**DATASET RECORDS**:
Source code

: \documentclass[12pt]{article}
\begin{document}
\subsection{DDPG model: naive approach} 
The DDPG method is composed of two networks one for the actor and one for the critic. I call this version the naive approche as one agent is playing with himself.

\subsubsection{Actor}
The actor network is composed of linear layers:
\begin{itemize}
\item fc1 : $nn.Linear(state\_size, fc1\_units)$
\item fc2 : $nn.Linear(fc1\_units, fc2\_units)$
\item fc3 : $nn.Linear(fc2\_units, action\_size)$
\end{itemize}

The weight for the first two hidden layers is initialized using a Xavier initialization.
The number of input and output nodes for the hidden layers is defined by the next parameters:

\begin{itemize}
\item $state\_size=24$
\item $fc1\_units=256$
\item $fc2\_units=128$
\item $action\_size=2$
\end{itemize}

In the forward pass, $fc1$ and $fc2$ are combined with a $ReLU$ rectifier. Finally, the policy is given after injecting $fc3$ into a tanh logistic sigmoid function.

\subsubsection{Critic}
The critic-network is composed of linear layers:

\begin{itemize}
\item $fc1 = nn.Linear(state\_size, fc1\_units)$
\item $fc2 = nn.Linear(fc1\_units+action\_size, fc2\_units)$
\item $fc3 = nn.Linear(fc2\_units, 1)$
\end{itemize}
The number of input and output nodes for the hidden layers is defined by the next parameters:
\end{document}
==
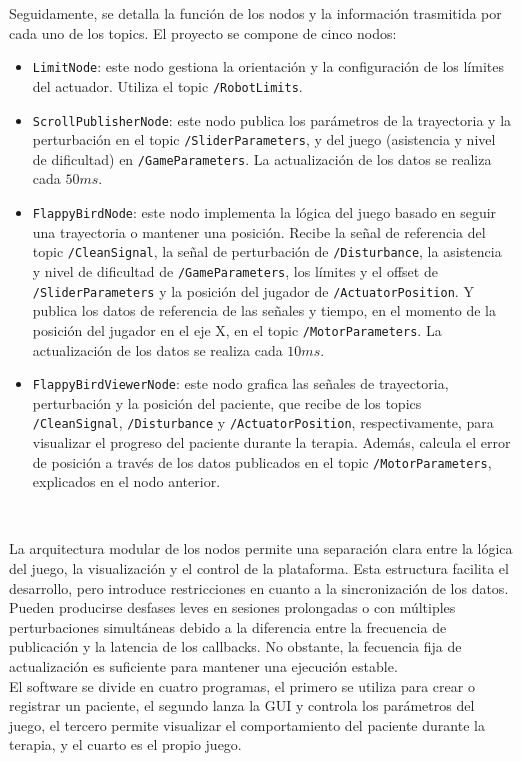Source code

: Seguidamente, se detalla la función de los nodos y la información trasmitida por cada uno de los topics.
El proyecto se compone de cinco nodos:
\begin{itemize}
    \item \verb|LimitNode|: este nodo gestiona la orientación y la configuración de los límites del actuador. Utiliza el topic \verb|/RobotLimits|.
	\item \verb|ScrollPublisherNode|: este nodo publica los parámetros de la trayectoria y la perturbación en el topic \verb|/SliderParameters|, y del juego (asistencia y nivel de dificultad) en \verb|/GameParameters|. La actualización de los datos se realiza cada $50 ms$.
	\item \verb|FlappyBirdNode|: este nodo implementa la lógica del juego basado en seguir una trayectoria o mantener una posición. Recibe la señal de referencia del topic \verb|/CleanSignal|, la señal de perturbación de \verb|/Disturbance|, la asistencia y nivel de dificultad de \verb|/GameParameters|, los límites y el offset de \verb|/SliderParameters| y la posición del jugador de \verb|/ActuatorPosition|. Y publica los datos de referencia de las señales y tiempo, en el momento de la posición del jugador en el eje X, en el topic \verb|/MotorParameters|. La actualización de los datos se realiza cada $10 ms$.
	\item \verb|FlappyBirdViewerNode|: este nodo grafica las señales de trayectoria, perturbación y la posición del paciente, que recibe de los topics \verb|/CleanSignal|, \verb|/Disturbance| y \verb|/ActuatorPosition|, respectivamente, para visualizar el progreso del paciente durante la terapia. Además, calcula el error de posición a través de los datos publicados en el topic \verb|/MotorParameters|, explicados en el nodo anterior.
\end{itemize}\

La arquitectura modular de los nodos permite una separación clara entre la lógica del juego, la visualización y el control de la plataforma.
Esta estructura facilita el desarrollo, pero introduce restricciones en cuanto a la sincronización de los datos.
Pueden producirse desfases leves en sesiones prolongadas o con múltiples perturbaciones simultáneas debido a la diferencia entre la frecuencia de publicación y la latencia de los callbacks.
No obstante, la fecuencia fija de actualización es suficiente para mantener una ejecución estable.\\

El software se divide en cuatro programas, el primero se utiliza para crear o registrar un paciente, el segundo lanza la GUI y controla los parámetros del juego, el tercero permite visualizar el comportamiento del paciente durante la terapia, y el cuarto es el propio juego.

**ASSIGNED TASK**: Copy out each line of the listing that holds "action".

**EXERCISE ANSWER**:
\item fc3 : $nn.Linear(fc2\_units, action\_size)$
\item $action\_size=2$
\item $fc2 = nn.Linear(fc1\_units+action\_size, fc2\_units)$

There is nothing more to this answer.